= Beginning of Section =

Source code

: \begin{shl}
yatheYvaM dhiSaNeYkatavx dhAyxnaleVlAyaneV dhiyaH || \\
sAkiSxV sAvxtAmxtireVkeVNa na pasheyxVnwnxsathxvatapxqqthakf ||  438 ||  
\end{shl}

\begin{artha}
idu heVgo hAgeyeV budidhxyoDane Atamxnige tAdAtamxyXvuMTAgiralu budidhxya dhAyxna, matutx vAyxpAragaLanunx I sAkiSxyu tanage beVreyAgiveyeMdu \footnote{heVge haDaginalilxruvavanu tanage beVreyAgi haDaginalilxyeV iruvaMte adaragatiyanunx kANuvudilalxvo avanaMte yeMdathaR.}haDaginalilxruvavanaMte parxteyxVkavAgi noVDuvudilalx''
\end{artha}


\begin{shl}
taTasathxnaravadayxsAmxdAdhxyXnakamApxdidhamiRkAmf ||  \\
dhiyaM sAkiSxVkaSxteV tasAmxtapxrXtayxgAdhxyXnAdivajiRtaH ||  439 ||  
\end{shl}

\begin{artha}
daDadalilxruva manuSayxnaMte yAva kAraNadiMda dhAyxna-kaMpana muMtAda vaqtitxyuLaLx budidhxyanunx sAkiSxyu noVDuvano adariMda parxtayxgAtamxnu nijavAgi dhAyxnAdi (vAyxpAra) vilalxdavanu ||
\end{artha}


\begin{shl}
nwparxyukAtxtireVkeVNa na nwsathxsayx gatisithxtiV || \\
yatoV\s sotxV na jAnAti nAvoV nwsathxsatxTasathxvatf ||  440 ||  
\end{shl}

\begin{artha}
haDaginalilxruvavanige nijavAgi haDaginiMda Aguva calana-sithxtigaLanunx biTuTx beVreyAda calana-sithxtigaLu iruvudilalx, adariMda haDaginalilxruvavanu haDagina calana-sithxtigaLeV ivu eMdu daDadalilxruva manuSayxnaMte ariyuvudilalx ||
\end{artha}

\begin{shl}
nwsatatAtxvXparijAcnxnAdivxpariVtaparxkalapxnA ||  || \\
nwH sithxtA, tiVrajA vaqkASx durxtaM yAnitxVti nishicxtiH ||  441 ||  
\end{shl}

= End of Section =
= Beginning of Section =

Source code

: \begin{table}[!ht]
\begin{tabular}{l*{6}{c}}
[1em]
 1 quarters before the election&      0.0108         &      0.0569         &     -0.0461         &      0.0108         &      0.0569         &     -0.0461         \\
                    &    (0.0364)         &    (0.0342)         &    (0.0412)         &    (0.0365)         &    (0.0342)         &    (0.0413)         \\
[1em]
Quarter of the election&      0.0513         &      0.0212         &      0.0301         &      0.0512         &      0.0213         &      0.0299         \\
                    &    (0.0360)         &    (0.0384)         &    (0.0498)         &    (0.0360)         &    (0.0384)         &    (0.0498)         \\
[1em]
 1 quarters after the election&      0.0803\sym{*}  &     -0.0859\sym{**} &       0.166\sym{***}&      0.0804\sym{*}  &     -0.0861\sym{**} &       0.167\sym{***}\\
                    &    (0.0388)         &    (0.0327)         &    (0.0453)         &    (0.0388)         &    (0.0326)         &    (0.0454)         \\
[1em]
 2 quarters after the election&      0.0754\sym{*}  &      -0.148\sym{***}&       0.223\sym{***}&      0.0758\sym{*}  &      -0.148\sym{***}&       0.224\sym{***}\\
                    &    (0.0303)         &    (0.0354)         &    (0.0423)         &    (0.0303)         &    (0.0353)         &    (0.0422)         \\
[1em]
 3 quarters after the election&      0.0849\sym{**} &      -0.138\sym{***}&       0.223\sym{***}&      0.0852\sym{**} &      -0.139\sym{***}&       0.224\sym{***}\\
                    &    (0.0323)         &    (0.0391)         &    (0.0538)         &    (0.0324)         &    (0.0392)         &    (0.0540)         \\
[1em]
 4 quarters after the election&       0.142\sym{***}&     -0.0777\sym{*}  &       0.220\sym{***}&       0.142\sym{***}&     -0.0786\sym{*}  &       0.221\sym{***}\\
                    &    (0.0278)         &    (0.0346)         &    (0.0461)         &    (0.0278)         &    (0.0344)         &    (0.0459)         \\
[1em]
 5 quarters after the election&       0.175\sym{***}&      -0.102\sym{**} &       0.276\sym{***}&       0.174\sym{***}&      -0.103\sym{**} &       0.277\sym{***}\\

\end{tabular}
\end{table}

= End of Section =

WHAT YOU SHOULD DO: Determine the number of lines in the material above that include the word "haDaginalilxruvavanu". Give that number and no other text.

YOUR SOLUTION: 2